Input START

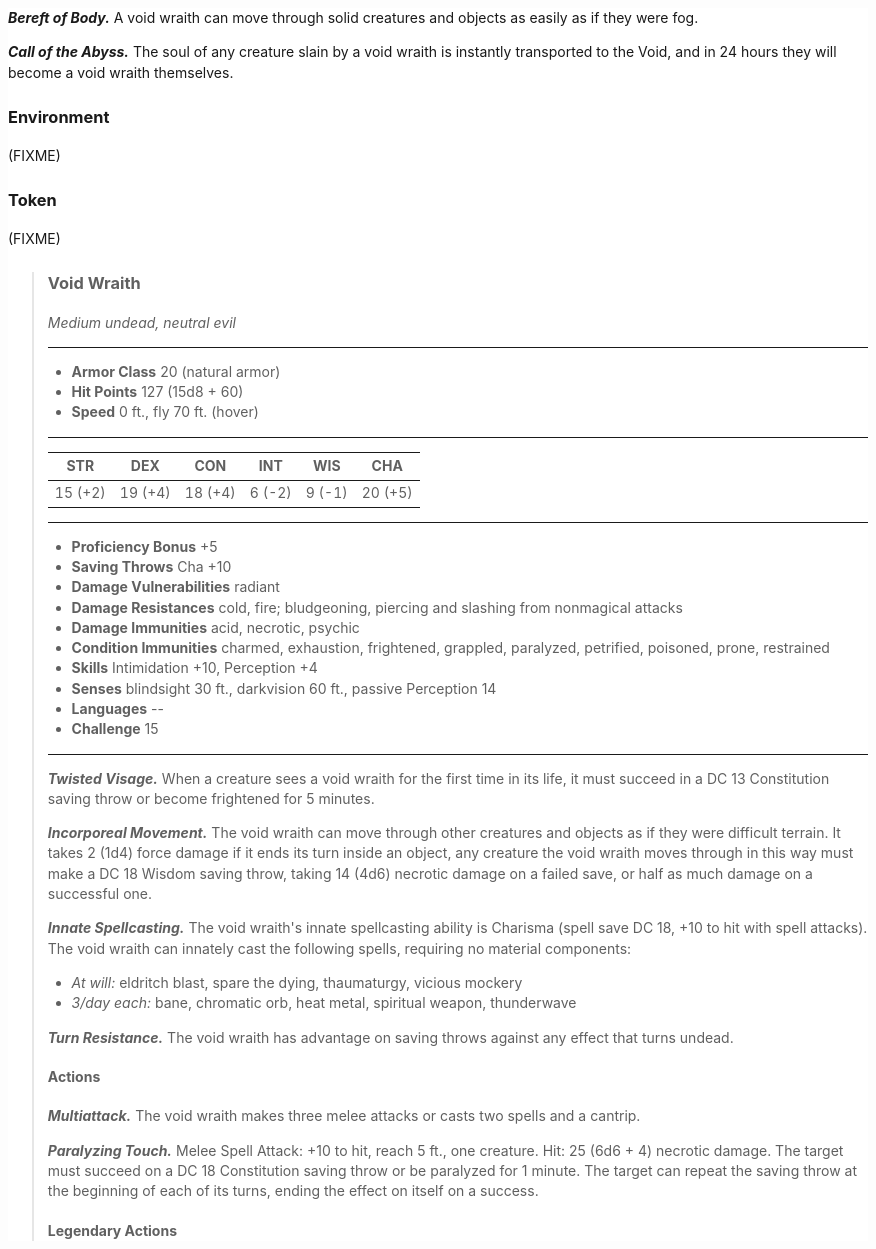 ***Bereft of Body.*** A void wraith can move through solid creatures and objects as easily as if they were fog.

***Call of the Abyss.*** The soul of any creature slain by a void wraith is instantly transported to the Void, and in 24 hours they will become a void wraith themselves.

### Environment
(FIXME)

### Token
(FIXME)

>### Void Wraith
>*Medium undead, neutral evil*
>___
>- **Armor Class** 20 (natural armor)
>- **Hit Points** 127 (15d8 + 60)
>- **Speed** 0 ft., fly 70 ft. (hover)
>___
>|**STR**|**DEX**|**CON**|**INT**|**WIS**|**CHA**|
>|:---:|:---:|:---:|:---:|:---:|:---:|
>|15 (+2)|19 (+4)|18 (+4)|6 (-2)|9 (-1)|20 (+5)|
>
>___
>- **Proficiency Bonus** +5
>- **Saving Throws** Cha +10
>- **Damage Vulnerabilities** radiant
>- **Damage Resistances** cold, fire; bludgeoning, piercing and slashing from nonmagical attacks
>- **Damage Immunities** acid, necrotic, psychic
>- **Condition Immunities** charmed, exhaustion, frightened, grappled, paralyzed, petrified, poisoned, prone, restrained
>- **Skills** Intimidation +10, Perception +4
>- **Senses** blindsight 30 ft., darkvision 60 ft., passive Perception 14
>- **Languages** --
>- **Challenge** 15
>___
>***Twisted Visage.*** When a creature sees a void wraith for the first time in its life, it must succeed in a DC 13 Constitution saving throw or become frightened for 5 minutes.
>
>***Incorporeal Movement.*** The void wraith can move through other creatures and objects as if they were difficult terrain. It takes 2 (1d4) force damage if it ends its turn inside an object, any creature the void wraith moves through in this way must make a DC 18 Wisdom saving throw, taking 14 (4d6) necrotic damage on a failed save, or half as much damage on a successful one.
>
>***Innate Spellcasting.*** The void wraith's innate spellcasting ability is Charisma (spell save DC 18, +10 to hit with spell attacks). The void wraith can innately cast the following spells, requiring no material components:
>
>* *At will:* eldritch blast, spare the dying, thaumaturgy, vicious mockery
>* *3/day each:* bane, chromatic orb, heat metal, spiritual weapon, thunderwave
>
>***Turn Resistance.*** The void wraith has advantage on saving throws against any effect that turns undead.
>
>#### Actions
>***Multiattack.*** The void wraith makes three melee attacks or casts two spells and a cantrip.
>
>***Paralyzing Touch.*** Melee Spell Attack: +10 to hit, reach 5 ft., one creature. Hit: 25 (6d6 + 4) necrotic damage. The target must succeed on a DC 18 Constitution saving throw or be paralyzed for 1 minute. The target can repeat the saving throw at the beginning of each of its turns, ending the effect on itself on a success.
>
>#### Legendary Actions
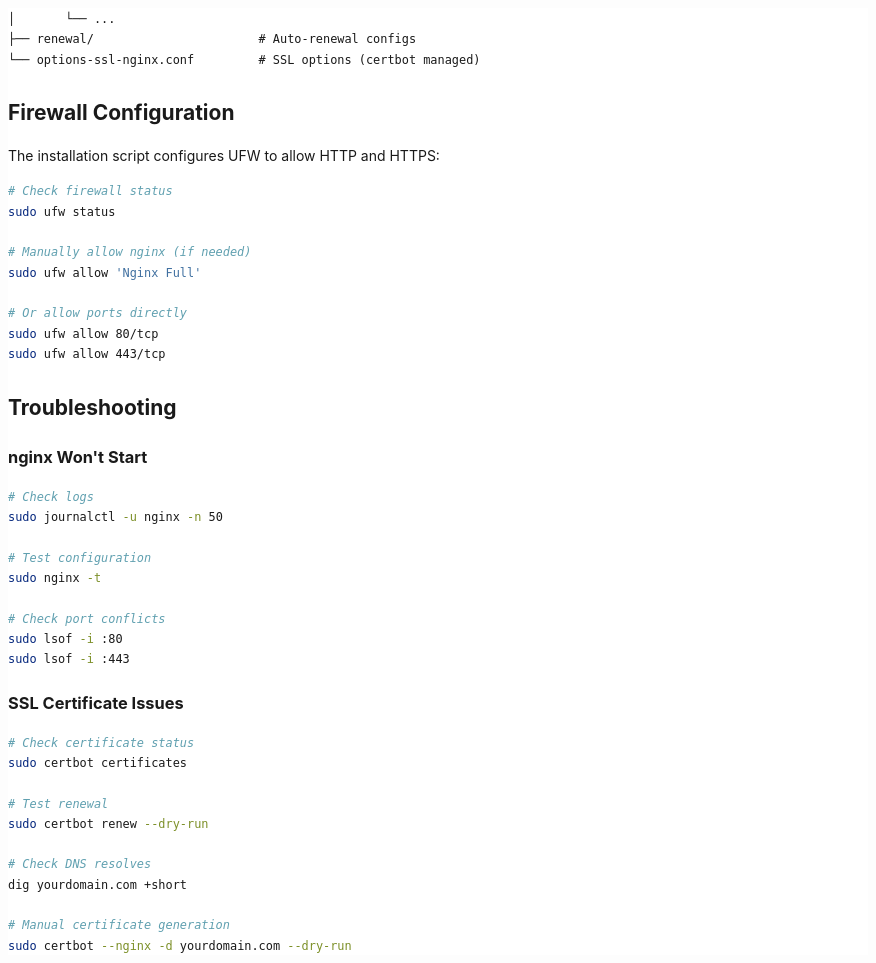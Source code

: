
 ```
│       └── ...
├── renewal/                       # Auto-renewal configs
└── options-ssl-nginx.conf         # SSL options (certbot managed)
```

## Firewall Configuration

The installation script configures UFW to allow HTTP and HTTPS:

```bash
# Check firewall status
sudo ufw status

# Manually allow nginx (if needed)
sudo ufw allow 'Nginx Full'

# Or allow ports directly
sudo ufw allow 80/tcp
sudo ufw allow 443/tcp
```

## Troubleshooting

### nginx Won't Start

```bash
# Check logs
sudo journalctl -u nginx -n 50

# Test configuration
sudo nginx -t

# Check port conflicts
sudo lsof -i :80
sudo lsof -i :443
```

### SSL Certificate Issues

```bash
# Check certificate status
sudo certbot certificates

# Test renewal
sudo certbot renew --dry-run

# Check DNS resolves
dig yourdomain.com +short

# Manual certificate generation
sudo certbot --nginx -d yourdomain.com --dry-run
```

Input END

* _Task item_: Leave the pictures out, then print every entry exactly as it reads.

* _Response to the task_:
 ***Bereft of Body.*** A void wraith can move through solid creatures and objects as easily as if they were fog.

***Call of the Abyss.*** The soul of any creature slain by a void wraith is instantly transported to the Void, and in 24 hours they will become a void wraith themselves.

### Environment
(FIXME)

### Token
(FIXME)

>### Void Wraith
>*Medium undead, neutral evil*
>___
>- **Armor Class** 20 (natural armor)
>- **Hit Points** 127 (15d8 + 60)
>- **Speed** 0 ft., fly 70 ft. (hover)
>___
>|**STR**|**DEX**|**CON**|**INT**|**WIS**|**CHA**|
>|:---:|:---:|:---:|:---:|:---:|:---:|
>|15 (+2)|19 (+4)|18 (+4)|6 (-2)|9 (-1)|20 (+5)|
>
>___
>- **Proficiency Bonus** +5
>- **Saving Throws** Cha +10
>- **Damage Vulnerabilities** radiant
>- **Damage Resistances** cold, fire; bludgeoning, piercing and slashing from nonmagical attacks
>- **Damage Immunities** acid, necrotic, psychic
>- **Condition Immunities** charmed, exhaustion, frightened, grappled, paralyzed, petrified, poisoned, prone, restrained
>- **Skills** Intimidation +10, Perception +4
>- **Senses** blindsight 30 ft., darkvision 60 ft., passive Perception 14
>- **Languages** --
>- **Challenge** 15
>___
>***Twisted Visage.*** When a creature sees a void wraith for the first time in its life, it must succeed in a DC 13 Constitution saving throw or become frightened for 5 minutes.
>
>***Incorporeal Movement.*** The void wraith can move through other creatures and objects as if they were difficult terrain. It takes 2 (1d4) force damage if it ends its turn inside an object, any creature the void wraith moves through in this way must make a DC 18 Wisdom saving throw, taking 14 (4d6) necrotic damage on a failed save, or half as much damage on a successful one.
>
>***Innate Spellcasting.*** The void wraith's innate spellcasting ability is Charisma (spell save DC 18, +10 to hit with spell attacks). The void wraith can innately cast the following spells, requiring no material components:
>
>* *At will:* eldritch blast, spare the dying, thaumaturgy, vicious mockery
>* *3/day each:* bane, chromatic orb, heat metal, spiritual weapon, thunderwave
>
>***Turn Resistance.*** The void wraith has advantage on saving throws against any effect that turns undead.
>
>#### Actions
>***Multiattack.*** The void wraith makes three melee attacks or casts two spells and a cantrip.
>
>***Paralyzing Touch.*** Melee Spell Attack: +10 to hit, reach 5 ft., one creature. Hit: 25 (6d6 + 4) necrotic damage. The target must succeed on a DC 18 Constitution saving throw or be paralyzed for 1 minute. The target can repeat the saving throw at the beginning of each of its turns, ending the effect on itself on a success.
>
>#### Legendary Actions
Source code

:
 ```
│       └── ...
├── renewal/                       # Auto-renewal configs
└── options-ssl-nginx.conf         # SSL options (certbot managed)
```

## Firewall Configuration

The installation script configures UFW to allow HTTP and HTTPS:

```bash
# Check firewall status
sudo ufw status

# Manually allow nginx (if needed)
sudo ufw allow 'Nginx Full'

# Or allow ports directly
sudo ufw allow 80/tcp
sudo ufw allow 443/tcp
```

## Troubleshooting

### nginx Won't Start

```bash
# Check logs
sudo journalctl -u nginx -n 50

# Test configuration
sudo nginx -t

# Check port conflicts
sudo lsof -i :80
sudo lsof -i :443
```

### SSL Certificate Issues

```bash
# Check certificate status
sudo certbot certificates

# Test renewal
sudo certbot renew --dry-run

# Check DNS resolves
dig yourdomain.com +short

# Manual certificate generation
sudo certbot --nginx -d yourdomain.com --dry-run
```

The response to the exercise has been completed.